#### DATA RECORDS:
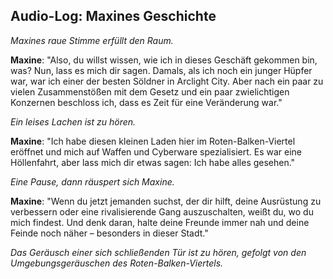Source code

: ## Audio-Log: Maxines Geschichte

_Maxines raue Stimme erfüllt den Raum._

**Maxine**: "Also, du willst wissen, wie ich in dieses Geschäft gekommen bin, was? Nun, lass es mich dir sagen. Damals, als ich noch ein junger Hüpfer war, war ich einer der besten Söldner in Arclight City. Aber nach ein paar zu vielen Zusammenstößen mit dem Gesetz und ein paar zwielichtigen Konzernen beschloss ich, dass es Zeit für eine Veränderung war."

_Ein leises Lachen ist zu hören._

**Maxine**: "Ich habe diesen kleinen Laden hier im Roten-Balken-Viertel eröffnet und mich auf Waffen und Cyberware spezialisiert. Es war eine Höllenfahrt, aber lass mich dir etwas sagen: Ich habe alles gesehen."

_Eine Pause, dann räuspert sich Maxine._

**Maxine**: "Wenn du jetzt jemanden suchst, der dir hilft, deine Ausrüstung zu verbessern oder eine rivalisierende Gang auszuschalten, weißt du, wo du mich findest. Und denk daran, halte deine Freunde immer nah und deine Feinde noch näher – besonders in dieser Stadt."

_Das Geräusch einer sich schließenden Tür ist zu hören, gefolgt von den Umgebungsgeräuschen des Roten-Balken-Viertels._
...
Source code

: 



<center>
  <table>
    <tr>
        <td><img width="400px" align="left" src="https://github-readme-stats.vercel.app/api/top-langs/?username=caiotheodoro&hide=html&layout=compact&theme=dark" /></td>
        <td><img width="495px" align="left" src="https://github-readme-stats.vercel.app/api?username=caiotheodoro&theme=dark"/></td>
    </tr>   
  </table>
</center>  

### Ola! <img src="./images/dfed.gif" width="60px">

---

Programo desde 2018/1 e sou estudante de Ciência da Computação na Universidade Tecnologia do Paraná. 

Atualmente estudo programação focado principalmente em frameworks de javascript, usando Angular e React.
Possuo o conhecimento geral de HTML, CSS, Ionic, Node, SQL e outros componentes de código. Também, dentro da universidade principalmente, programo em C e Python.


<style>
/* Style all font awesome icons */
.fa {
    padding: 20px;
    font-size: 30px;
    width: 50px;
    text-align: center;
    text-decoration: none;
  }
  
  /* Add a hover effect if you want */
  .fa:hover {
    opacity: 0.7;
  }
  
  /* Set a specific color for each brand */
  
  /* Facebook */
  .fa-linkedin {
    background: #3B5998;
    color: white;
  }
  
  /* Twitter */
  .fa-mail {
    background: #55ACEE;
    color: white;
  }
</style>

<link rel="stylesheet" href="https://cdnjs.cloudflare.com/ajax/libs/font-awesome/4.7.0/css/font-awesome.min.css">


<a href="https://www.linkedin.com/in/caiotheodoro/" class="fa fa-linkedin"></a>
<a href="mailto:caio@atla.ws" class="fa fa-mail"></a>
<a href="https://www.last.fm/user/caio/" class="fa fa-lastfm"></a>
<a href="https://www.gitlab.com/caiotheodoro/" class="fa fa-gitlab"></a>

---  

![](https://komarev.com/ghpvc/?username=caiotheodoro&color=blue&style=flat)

#### EXERCISE:
Pull every line with the string "background" out of the material.

#### REPLY:
    background: #3B5998;
    background: #55ACEE;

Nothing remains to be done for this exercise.